### [WHAT YOU SHOULD DO]
Write out again only the lines that run from the start of the entries to the line containing "## Simón Rodríguez y el arte contemporáneo", both included.

---------- RECORDS ----------

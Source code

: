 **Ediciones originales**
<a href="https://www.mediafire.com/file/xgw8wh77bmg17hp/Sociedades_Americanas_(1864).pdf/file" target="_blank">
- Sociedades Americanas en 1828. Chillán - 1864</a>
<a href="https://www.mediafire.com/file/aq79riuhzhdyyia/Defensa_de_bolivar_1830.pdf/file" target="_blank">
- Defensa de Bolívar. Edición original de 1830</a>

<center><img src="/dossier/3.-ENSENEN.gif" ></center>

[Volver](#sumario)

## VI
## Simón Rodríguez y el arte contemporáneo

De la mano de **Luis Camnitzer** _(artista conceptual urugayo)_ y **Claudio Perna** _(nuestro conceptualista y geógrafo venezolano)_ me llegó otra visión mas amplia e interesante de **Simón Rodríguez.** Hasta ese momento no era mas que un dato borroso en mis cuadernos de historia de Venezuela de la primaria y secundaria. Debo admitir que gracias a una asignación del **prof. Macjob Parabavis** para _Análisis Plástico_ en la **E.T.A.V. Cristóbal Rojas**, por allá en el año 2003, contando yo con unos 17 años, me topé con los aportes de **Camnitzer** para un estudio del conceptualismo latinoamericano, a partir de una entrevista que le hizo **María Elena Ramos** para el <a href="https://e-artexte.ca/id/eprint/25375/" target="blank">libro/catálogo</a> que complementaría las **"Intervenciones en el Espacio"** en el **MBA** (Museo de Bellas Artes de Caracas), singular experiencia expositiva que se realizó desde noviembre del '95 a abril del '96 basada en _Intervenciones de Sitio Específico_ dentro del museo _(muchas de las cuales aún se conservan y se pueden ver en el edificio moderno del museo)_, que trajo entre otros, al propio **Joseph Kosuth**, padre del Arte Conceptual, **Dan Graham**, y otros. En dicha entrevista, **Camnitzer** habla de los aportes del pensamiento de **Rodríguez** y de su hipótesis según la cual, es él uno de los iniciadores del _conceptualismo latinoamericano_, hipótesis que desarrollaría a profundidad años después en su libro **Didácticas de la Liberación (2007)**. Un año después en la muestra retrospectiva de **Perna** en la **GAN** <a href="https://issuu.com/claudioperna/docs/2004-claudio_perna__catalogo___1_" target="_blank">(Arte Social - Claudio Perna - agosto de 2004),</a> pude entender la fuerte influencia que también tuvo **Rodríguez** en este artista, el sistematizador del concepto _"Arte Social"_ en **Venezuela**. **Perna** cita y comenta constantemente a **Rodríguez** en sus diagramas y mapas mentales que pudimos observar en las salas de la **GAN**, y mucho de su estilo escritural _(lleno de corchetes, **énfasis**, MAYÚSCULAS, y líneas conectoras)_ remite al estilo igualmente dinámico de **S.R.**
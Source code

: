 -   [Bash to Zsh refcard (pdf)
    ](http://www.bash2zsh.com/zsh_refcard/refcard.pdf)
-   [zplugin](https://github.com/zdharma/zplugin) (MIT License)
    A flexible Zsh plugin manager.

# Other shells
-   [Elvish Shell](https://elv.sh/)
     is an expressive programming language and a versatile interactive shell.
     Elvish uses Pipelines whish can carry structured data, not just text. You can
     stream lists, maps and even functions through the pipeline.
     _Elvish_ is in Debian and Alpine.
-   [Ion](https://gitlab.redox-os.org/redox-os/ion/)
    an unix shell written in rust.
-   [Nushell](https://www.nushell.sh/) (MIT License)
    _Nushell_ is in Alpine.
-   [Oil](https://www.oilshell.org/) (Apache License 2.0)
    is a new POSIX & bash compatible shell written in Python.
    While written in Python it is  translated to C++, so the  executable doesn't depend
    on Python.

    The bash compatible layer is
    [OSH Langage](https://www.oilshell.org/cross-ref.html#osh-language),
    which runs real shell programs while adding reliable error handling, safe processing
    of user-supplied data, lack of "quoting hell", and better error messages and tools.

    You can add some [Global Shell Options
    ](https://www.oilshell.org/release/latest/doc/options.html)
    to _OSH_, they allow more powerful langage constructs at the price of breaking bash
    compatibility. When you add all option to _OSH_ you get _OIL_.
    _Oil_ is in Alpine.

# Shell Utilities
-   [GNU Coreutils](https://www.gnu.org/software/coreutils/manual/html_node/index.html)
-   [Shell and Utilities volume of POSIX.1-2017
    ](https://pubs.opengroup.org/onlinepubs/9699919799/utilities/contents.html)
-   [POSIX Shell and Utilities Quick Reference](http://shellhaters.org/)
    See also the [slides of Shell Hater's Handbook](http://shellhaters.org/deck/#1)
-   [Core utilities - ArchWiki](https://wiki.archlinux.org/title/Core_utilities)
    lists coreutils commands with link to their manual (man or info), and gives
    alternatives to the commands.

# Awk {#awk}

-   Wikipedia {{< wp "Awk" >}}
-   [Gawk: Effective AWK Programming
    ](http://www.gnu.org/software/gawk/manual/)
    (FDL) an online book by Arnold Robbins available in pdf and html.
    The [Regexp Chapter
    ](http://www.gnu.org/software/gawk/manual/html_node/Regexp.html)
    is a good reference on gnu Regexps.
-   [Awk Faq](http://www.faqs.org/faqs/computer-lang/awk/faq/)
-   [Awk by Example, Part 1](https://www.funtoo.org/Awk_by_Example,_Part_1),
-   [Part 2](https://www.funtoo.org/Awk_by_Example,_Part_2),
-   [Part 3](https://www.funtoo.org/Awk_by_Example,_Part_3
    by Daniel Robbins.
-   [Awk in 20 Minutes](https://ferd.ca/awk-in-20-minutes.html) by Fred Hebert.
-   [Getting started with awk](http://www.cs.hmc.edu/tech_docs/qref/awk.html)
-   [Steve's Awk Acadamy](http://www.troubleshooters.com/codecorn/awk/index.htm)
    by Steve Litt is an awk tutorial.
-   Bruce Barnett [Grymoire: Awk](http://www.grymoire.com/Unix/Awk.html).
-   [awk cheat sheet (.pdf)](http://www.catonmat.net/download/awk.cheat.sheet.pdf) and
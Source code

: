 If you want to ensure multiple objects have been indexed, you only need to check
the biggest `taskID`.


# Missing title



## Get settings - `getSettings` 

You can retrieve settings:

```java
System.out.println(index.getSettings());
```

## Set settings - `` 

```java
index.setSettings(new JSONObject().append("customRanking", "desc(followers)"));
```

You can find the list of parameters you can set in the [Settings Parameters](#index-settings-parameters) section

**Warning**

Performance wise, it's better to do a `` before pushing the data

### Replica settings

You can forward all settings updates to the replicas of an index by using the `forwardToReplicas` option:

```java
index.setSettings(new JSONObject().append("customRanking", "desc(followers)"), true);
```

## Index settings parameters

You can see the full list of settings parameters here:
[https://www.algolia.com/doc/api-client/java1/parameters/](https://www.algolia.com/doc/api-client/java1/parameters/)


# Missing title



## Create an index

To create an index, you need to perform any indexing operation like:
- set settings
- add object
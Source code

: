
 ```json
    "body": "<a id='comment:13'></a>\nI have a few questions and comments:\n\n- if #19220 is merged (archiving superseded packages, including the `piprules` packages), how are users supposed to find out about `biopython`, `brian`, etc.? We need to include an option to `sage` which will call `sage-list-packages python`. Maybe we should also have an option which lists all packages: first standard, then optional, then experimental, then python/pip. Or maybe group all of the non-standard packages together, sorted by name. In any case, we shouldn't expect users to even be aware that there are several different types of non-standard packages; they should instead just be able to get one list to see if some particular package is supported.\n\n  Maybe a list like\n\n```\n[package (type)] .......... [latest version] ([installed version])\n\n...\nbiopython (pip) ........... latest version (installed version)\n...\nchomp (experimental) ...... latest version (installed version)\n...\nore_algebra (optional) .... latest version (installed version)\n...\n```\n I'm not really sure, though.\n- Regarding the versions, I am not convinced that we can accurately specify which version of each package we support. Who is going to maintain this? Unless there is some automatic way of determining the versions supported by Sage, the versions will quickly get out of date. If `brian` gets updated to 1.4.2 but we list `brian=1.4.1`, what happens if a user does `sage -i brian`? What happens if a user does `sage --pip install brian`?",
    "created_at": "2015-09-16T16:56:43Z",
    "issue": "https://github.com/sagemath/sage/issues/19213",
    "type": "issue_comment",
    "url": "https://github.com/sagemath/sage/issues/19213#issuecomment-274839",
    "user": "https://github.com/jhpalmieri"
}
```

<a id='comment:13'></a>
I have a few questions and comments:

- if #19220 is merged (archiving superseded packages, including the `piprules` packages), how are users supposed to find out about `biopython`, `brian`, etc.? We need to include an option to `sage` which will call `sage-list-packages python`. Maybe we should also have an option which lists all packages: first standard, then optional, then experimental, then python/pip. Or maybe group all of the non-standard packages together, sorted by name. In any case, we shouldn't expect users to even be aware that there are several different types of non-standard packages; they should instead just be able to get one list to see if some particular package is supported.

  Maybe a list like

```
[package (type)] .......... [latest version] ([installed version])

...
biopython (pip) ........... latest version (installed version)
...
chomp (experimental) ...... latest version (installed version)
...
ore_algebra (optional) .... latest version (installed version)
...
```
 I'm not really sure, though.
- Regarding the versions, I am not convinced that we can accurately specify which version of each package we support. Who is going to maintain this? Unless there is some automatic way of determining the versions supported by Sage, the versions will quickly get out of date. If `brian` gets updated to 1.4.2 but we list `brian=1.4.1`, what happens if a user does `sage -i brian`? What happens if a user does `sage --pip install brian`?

----------

### [REPLY]
Source code

: **Ediciones originales**
<a href="https://www.mediafire.com/file/xgw8wh77bmg17hp/Sociedades_Americanas_(1864).pdf/file" target="_blank">
- Sociedades Americanas en 1828. Chillán - 1864</a>
<a href="https://www.mediafire.com/file/aq79riuhzhdyyia/Defensa_de_bolivar_1830.pdf/file" target="_blank">
- Defensa de Bolívar. Edición original de 1830</a>

<center><img src="/dossier/3.-ENSENEN.gif" ></center>

[Volver](#sumario)

## VI
## Simón Rodríguez y el arte contemporáneo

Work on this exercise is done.